▸ **Your task**:
Could you work out how many lines of the material below hold "addons"? Only the number is needed.

▸ **Source data**:
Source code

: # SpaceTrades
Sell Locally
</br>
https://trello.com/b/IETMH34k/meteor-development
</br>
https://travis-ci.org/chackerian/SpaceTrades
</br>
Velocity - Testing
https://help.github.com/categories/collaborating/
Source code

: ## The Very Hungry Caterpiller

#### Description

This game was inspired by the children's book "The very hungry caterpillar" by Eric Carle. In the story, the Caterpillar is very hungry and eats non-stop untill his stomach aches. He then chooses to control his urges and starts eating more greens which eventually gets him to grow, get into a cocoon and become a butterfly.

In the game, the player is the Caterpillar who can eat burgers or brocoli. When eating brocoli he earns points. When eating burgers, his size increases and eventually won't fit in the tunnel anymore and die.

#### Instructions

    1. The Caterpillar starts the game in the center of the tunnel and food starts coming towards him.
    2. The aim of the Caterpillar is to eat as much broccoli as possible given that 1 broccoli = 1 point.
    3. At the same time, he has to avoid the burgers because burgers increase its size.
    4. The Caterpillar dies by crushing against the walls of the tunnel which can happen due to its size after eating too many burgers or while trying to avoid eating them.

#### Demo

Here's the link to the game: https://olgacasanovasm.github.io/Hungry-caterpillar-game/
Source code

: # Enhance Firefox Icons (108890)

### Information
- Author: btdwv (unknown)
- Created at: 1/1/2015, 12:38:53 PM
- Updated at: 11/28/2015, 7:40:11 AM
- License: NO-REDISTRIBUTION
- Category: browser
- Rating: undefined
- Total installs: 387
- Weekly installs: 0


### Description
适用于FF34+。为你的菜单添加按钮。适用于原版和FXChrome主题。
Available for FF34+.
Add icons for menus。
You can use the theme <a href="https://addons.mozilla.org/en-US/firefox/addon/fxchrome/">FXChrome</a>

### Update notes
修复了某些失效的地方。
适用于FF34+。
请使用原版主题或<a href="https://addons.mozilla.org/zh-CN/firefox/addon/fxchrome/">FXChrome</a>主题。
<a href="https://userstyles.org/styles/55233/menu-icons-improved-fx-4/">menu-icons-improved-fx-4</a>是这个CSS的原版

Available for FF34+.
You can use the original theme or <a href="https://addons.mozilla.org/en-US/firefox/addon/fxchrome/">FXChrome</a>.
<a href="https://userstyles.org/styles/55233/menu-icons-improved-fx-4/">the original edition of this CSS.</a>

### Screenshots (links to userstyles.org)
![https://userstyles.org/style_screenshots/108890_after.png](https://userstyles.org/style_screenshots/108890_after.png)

▸ **Expected answer**:
3